# Essential Oils for Acne prone Skin



## sarahjane (Sep 13, 2007)

I originally posted this question in the soap forum.  oops.  I have a facial melt and pour soap base and would like to add essential oils to it for my acne prone skin.  Any suggestions?  I was thinking lavender and rosewood.  I am quite new to EO's and was wondering if there was a better blend.  Any suggestions would be most helpful!  Thanks!


----------



## pepperi27 (Sep 13, 2007)

I make one with french green clay and tea tree oil.
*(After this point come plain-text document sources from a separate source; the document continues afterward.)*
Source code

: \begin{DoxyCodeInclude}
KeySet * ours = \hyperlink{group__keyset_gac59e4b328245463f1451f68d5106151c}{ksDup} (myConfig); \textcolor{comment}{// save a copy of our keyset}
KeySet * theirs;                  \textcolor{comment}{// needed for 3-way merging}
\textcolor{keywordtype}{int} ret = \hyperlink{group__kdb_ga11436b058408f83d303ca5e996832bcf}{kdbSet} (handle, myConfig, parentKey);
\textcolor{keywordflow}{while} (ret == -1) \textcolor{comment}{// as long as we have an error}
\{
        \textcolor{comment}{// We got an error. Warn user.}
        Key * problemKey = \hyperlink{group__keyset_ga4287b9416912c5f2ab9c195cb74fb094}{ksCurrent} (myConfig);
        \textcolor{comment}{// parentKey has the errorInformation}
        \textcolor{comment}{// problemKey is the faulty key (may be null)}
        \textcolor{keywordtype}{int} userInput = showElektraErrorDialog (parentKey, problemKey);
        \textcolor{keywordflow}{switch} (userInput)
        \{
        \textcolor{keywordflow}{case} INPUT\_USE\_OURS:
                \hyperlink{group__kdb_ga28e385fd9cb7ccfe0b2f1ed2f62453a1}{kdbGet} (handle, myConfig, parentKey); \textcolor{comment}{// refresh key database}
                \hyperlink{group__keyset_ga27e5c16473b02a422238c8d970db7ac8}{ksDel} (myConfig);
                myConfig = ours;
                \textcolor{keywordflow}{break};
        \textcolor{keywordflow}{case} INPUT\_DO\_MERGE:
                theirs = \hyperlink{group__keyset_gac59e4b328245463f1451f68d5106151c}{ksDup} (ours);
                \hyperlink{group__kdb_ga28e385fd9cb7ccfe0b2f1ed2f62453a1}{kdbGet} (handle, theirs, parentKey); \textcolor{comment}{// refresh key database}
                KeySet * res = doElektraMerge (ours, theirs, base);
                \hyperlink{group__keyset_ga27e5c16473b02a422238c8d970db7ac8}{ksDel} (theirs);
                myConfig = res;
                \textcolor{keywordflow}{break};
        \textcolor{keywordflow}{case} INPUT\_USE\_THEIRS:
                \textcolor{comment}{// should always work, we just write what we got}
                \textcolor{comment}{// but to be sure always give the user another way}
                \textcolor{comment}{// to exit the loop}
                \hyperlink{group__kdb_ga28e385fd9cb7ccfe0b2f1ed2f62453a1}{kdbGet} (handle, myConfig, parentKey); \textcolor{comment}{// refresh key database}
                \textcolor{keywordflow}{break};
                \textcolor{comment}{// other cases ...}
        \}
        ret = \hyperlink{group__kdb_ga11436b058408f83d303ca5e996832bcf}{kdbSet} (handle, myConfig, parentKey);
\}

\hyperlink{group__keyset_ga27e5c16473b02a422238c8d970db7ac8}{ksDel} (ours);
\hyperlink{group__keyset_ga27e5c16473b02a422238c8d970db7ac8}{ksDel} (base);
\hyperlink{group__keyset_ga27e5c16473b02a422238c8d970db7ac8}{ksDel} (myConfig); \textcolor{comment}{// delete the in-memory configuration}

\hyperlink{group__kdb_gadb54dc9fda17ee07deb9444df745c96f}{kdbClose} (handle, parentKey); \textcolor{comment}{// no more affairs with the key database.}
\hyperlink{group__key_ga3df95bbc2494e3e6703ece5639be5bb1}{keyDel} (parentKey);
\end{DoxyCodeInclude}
I also make another with calendula and camomile and white kaolin clay


----------



## sarahjane (Sep 13, 2007)

thank you so much!


----------



## pepperi27 (Sep 17, 2007)

no problem


----------



## soapbuddy (Sep 17, 2007)

Rosewood is better for mature skin. I would go with lavender, chamomile geranium, cedarwood, tea-tree and/or myrrh.

Irena


----------



## sarahjane (Sep 17, 2007)

Thank you so much!  I love myrrh...


----------



## soapbuddy (Sep 17, 2007)

You're welcome!

Irena


----------



## freshwater pearl (Nov 10, 2007)

Tea tree oil is great for healing breakouts.


----------



## sunflwrgrl7 (Nov 11, 2007)

I've been told that citrus oils help with acne.


----------



## soapbuddy (Nov 11, 2007)

sunflwrgrl7 said:
			
		

> I've been told that citrus oils help with acne.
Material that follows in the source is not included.